What is the acceptable form of an arbitration agreement according to the Law of International Commercial Arbitration (LICA)?

The form is varied. An arbitration agreement can be conceived by a document signed by the parties, or through a letter, facsimile, email and the like, indicating the creation of an agreement. If one of the parties in his application for arbitration or in his defense proclaims the existence of an agreement and the other party accepts it in practice, it is considered that there is an arbitration agreement.

When is arbitration international?

In the event that one of the parties at the time of the conclusion of the arbitration agreement is not considered an Iranian national in accordance with Iranian law, then the proceeding is defined as being international.

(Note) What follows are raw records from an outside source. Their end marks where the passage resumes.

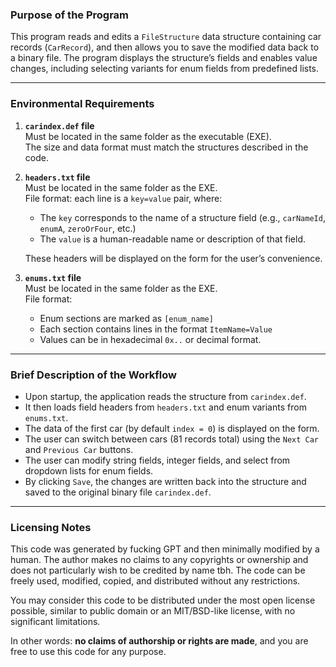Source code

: ### Purpose of the Program

This program reads and edits a `FileStructure` data structure containing car records (`CarRecord`), and then allows you to save the modified data back to a binary file. The program displays the structure’s fields and enables value changes, including selecting variants for enum fields from predefined lists.

---

### Environmental Requirements

1. **`carindex.def` file**  
   Must be located in the same folder as the executable (EXE).  
   The size and data format must match the structures described in the code.

2. **`headers.txt` file**  
   Must be located in the same folder as the EXE.  
   File format: each line is a `key=value` pair, where:
   - The `key` corresponds to the name of a structure field (e.g., `carNameId`, `enumA`, `zeroOrFour`, etc.)
   - The `value` is a human-readable name or description of that field.  
   
   These headers will be displayed on the form for the user’s convenience.

3. **`enums.txt` file**  
   Must be located in the same folder as the EXE.  
   File format:
   - Enum sections are marked as `[enum_name]`
   - Each section contains lines in the format `ItemName=Value`
   - Values can be in hexadecimal `0x..` or decimal format.

---

### Brief Description of the Workflow

- Upon startup, the application reads the structure from `carindex.def`.
- It then loads field headers from `headers.txt` and enum variants from `enums.txt`.
- The data of the first car (by default `index = 0`) is displayed on the form.
- The user can switch between cars (81 records total) using the `Next Car` and `Previous Car` buttons.
- The user can modify string fields, integer fields, and select from dropdown lists for enum fields.
- By clicking `Save`, the changes are written back into the structure and saved to the original binary file `carindex.def`.

---

### Licensing Notes

This code was generated by fucking GPT and then minimally modified by a human. The author makes no claims to any copyrights or ownership and does not particularly wish to be credited by name tbh. The code can be freely used, modified, copied, and distributed without any restrictions. 

You may consider this code to be distributed under the most open license possible, similar to public domain or an MIT/BSD-like license, with no significant limitations.

In other words: **no claims of authorship or rights are made**, and you are free to use this code for any purpose.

Who is entitled to ask for arbitration?

All persons who are competent to litigate may ask for settlement of their disputes through arbitration, in line with the rules set out in LICA. Pending lawsuits already in the courts can be put to arbitration by mutual agreement of the parties. However, based on the stipulation of Principle 139 of the Iranian Constitutional Law, putting governmental and public assets to arbitration needs special permission.

What is Principle 139 of Iranian Constitution? 

The Principle states that:

“The settlement of claims relating to public and state property or the referral thereof to arbitration is in every case dependent on the approval of the Council of Ministers, and the Parliament which must be informed of these matters. In cases where one party to the dispute is a foreigner, as well as in important cases that are purely domestic, the approval of the Parliament must also be obtained. Law will specify the important cases intended here.”  

In Article 457 of the Civil Procedure Code approved on 17 April 2000, the requirements of Principle 139 of the Constitution have been reiterated and emphasized.

 According to LICA, in which areas of commercial activities can arbitration be applied?

Recourse can be had to arbitration for resolving disputes emerging from international commercial relations such as the sale and purchase of goods and services, transport, insurance, financial affairs, consulting services, investment, technical cooperation, representation, commission agency, commission, contracting and similar activities.

What about the number and manner of the designation of arbitrators?

The designation of arbitrators lies with the disputing parties. If not designated, a panel of three arbitrators shall be appointed to resolve the difference. In institutional arbitration, the rules of arbitration of the relevant institutions should be taken into consideration.

Should the arbitrator or arbitrators have Iranian nationality?

They can be foreign persons, too. However, as long as a dispute is not arisen, the Iranian side cannot bind itself in the transaction contract by stipulating that in the event of the development of a difference, it would be arbitrated by one or more persons who have the same nationality as that of the other party.

To what extent is the arbitrator empowered to act?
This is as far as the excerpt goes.